Task objective: Copy out every record below, word for word.

*** Entries provided Section Begins ***

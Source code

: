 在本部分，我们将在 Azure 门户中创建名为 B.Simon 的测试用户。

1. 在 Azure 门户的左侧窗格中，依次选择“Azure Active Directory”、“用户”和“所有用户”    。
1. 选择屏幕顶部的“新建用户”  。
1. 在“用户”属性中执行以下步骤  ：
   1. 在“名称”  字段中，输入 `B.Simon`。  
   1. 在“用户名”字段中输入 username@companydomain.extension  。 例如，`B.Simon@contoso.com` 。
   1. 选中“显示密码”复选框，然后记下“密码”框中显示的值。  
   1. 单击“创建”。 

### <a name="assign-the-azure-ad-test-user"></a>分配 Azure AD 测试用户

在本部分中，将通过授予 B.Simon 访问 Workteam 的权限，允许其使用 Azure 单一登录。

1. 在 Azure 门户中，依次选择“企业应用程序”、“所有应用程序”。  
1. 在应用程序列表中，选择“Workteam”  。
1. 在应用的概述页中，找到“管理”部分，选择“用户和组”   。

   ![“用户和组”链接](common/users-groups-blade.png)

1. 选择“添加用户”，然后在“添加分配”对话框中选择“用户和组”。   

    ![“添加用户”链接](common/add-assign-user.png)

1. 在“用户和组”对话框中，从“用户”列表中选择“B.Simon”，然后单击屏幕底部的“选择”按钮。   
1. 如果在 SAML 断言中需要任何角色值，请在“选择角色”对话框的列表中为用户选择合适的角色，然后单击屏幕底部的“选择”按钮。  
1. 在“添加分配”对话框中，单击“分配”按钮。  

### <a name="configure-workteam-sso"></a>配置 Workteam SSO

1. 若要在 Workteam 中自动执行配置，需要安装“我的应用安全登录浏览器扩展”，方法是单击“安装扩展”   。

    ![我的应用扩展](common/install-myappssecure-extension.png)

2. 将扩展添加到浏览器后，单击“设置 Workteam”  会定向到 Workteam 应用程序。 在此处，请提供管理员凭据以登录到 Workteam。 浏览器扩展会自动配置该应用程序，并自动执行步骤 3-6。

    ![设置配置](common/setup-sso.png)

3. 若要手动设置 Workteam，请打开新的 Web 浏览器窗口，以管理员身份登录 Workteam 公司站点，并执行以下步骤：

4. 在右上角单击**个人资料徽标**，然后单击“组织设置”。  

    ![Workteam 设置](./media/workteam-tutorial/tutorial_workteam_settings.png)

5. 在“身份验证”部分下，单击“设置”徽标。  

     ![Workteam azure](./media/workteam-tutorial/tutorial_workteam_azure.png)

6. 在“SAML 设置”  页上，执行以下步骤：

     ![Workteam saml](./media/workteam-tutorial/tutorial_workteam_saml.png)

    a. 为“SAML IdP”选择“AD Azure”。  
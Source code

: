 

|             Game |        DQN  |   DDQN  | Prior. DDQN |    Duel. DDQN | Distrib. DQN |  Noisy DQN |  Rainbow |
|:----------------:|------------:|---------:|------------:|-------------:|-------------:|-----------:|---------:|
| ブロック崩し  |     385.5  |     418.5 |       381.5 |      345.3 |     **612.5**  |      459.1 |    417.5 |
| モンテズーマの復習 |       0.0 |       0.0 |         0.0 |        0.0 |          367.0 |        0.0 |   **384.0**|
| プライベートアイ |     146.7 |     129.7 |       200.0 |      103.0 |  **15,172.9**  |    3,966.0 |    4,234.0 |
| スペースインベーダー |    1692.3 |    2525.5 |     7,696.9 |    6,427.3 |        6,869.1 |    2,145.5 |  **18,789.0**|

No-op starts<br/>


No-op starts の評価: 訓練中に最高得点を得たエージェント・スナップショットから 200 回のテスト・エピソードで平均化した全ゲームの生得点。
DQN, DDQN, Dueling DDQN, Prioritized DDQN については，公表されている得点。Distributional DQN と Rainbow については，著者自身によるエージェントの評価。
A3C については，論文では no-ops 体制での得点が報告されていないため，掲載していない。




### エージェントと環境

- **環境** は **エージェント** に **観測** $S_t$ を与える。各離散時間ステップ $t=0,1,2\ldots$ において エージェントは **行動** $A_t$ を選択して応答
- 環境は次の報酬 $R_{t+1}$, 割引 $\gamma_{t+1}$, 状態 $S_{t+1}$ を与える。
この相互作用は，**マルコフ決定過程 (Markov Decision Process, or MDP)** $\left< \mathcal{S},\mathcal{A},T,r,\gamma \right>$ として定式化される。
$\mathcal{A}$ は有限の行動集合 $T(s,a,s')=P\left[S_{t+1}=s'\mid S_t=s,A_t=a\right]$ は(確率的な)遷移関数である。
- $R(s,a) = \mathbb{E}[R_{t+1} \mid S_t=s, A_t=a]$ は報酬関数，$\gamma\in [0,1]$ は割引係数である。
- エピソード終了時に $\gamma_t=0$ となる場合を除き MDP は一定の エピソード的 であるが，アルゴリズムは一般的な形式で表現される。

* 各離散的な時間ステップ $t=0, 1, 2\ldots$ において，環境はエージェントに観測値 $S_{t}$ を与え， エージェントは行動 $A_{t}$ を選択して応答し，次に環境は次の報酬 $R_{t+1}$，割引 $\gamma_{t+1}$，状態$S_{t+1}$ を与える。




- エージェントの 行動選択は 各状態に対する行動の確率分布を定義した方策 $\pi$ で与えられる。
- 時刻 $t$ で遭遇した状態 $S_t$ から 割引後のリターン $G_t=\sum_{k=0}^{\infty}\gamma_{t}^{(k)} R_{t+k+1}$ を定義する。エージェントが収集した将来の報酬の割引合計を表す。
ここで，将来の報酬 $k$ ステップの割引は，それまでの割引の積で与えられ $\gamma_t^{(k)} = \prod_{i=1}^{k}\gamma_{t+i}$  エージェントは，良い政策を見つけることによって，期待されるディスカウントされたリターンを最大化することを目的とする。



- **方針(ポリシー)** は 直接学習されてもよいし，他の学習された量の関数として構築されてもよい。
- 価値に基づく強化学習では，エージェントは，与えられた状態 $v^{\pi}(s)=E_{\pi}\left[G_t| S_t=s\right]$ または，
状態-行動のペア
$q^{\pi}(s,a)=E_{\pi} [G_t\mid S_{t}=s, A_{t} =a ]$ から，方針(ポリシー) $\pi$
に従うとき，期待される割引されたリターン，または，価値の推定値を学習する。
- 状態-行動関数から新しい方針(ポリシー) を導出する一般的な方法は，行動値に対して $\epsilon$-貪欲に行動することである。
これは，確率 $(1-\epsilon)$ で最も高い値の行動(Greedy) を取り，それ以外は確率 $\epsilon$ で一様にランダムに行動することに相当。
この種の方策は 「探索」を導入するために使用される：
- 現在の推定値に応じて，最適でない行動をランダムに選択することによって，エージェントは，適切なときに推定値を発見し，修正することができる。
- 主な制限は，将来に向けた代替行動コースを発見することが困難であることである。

*** Entries provided Section Ends ***

Solution for this problem:
Source code

: 在本部分，我们将在 Azure 门户中创建名为 B.Simon 的测试用户。

1. 在 Azure 门户的左侧窗格中，依次选择“Azure Active Directory”、“用户”和“所有用户”    。
1. 选择屏幕顶部的“新建用户”  。
1. 在“用户”属性中执行以下步骤  ：
   1. 在“名称”  字段中，输入 `B.Simon`。  
   1. 在“用户名”字段中输入 username@companydomain.extension  。 例如，`B.Simon@contoso.com` 。
   1. 选中“显示密码”复选框，然后记下“密码”框中显示的值。  
   1. 单击“创建”。 

### <a name="assign-the-azure-ad-test-user"></a>分配 Azure AD 测试用户

在本部分中，将通过授予 B.Simon 访问 Workteam 的权限，允许其使用 Azure 单一登录。

1. 在 Azure 门户中，依次选择“企业应用程序”、“所有应用程序”。  
1. 在应用程序列表中，选择“Workteam”  。
1. 在应用的概述页中，找到“管理”部分，选择“用户和组”   。

   ![“用户和组”链接](common/users-groups-blade.png)

1. 选择“添加用户”，然后在“添加分配”对话框中选择“用户和组”。   

    ![“添加用户”链接](common/add-assign-user.png)

1. 在“用户和组”对话框中，从“用户”列表中选择“B.Simon”，然后单击屏幕底部的“选择”按钮。   
1. 如果在 SAML 断言中需要任何角色值，请在“选择角色”对话框的列表中为用户选择合适的角色，然后单击屏幕底部的“选择”按钮。  
1. 在“添加分配”对话框中，单击“分配”按钮。  

### <a name="configure-workteam-sso"></a>配置 Workteam SSO

1. 若要在 Workteam 中自动执行配置，需要安装“我的应用安全登录浏览器扩展”，方法是单击“安装扩展”   。

    ![我的应用扩展](common/install-myappssecure-extension.png)

2. 将扩展添加到浏览器后，单击“设置 Workteam”  会定向到 Workteam 应用程序。 在此处，请提供管理员凭据以登录到 Workteam。 浏览器扩展会自动配置该应用程序，并自动执行步骤 3-6。

    ![设置配置](common/setup-sso.png)

3. 若要手动设置 Workteam，请打开新的 Web 浏览器窗口，以管理员身份登录 Workteam 公司站点，并执行以下步骤：

4. 在右上角单击**个人资料徽标**，然后单击“组织设置”。  

    ![Workteam 设置](./media/workteam-tutorial/tutorial_workteam_settings.png)

5. 在“身份验证”部分下，单击“设置”徽标。  

     ![Workteam azure](./media/workteam-tutorial/tutorial_workteam_azure.png)

6. 在“SAML 设置”  页上，执行以下步骤：

     ![Workteam saml](./media/workteam-tutorial/tutorial_workteam_saml.png)

    a. 为“SAML IdP”选择“AD Azure”。  
Source code

: 

|             Game |        DQN  |   DDQN  | Prior. DDQN |    Duel. DDQN | Distrib. DQN |  Noisy DQN |  Rainbow |
|:----------------:|------------:|---------:|------------:|-------------:|-------------:|-----------:|---------:|
| ブロック崩し  |     385.5  |     418.5 |       381.5 |      345.3 |     **612.5**  |      459.1 |    417.5 |
| モンテズーマの復習 |       0.0 |       0.0 |         0.0 |        0.0 |          367.0 |        0.0 |   **384.0**|
| プライベートアイ |     146.7 |     129.7 |       200.0 |      103.0 |  **15,172.9**  |    3,966.0 |    4,234.0 |
| スペースインベーダー |    1692.3 |    2525.5 |     7,696.9 |    6,427.3 |        6,869.1 |    2,145.5 |  **18,789.0**|

No-op starts<br/>


No-op starts の評価: 訓練中に最高得点を得たエージェント・スナップショットから 200 回のテスト・エピソードで平均化した全ゲームの生得点。
DQN, DDQN, Dueling DDQN, Prioritized DDQN については，公表されている得点。Distributional DQN と Rainbow については，著者自身によるエージェントの評価。
A3C については，論文では no-ops 体制での得点が報告されていないため，掲載していない。




### エージェントと環境

- **環境** は **エージェント** に **観測** $S_t$ を与える。各離散時間ステップ $t=0,1,2\ldots$ において エージェントは **行動** $A_t$ を選択して応答
- 環境は次の報酬 $R_{t+1}$, 割引 $\gamma_{t+1}$, 状態 $S_{t+1}$ を与える。
この相互作用は，**マルコフ決定過程 (Markov Decision Process, or MDP)** $\left< \mathcal{S},\mathcal{A},T,r,\gamma \right>$ として定式化される。
$\mathcal{A}$ は有限の行動集合 $T(s,a,s')=P\left[S_{t+1}=s'\mid S_t=s,A_t=a\right]$ は(確率的な)遷移関数である。
- $R(s,a) = \mathbb{E}[R_{t+1} \mid S_t=s, A_t=a]$ は報酬関数，$\gamma\in [0,1]$ は割引係数である。
- エピソード終了時に $\gamma_t=0$ となる場合を除き MDP は一定の エピソード的 であるが，アルゴリズムは一般的な形式で表現される。

* 各離散的な時間ステップ $t=0, 1, 2\ldots$ において，環境はエージェントに観測値 $S_{t}$ を与え， エージェントは行動 $A_{t}$ を選択して応答し，次に環境は次の報酬 $R_{t+1}$，割引 $\gamma_{t+1}$，状態$S_{t+1}$ を与える。




- エージェントの 行動選択は 各状態に対する行動の確率分布を定義した方策 $\pi$ で与えられる。
- 時刻 $t$ で遭遇した状態 $S_t$ から 割引後のリターン $G_t=\sum_{k=0}^{\infty}\gamma_{t}^{(k)} R_{t+k+1}$ を定義する。エージェントが収集した将来の報酬の割引合計を表す。
ここで，将来の報酬 $k$ ステップの割引は，それまでの割引の積で与えられ $\gamma_t^{(k)} = \prod_{i=1}^{k}\gamma_{t+i}$  エージェントは，良い政策を見つけることによって，期待されるディスカウントされたリターンを最大化することを目的とする。



- **方針(ポリシー)** は 直接学習されてもよいし，他の学習された量の関数として構築されてもよい。
- 価値に基づく強化学習では，エージェントは，与えられた状態 $v^{\pi}(s)=E_{\pi}\left[G_t| S_t=s\right]$ または，
状態-行動のペア
$q^{\pi}(s,a)=E_{\pi} [G_t\mid S_{t}=s, A_{t} =a ]$ から，方針(ポリシー) $\pi$
に従うとき，期待される割引されたリターン，または，価値の推定値を学習する。
- 状態-行動関数から新しい方針(ポリシー) を導出する一般的な方法は，行動値に対して $\epsilon$-貪欲に行動することである。
これは，確率 $(1-\epsilon)$ で最も高い値の行動(Greedy) を取り，それ以外は確率 $\epsilon$ で一様にランダムに行動することに相当。
この種の方策は 「探索」を導入するために使用される：
- 現在の推定値に応じて，最適でない行動をランダムに選択することによって，エージェントは，適切なときに推定値を発見し，修正することができる。
- 主な制限は，将来に向けた代替行動コースを発見することが困難であることである。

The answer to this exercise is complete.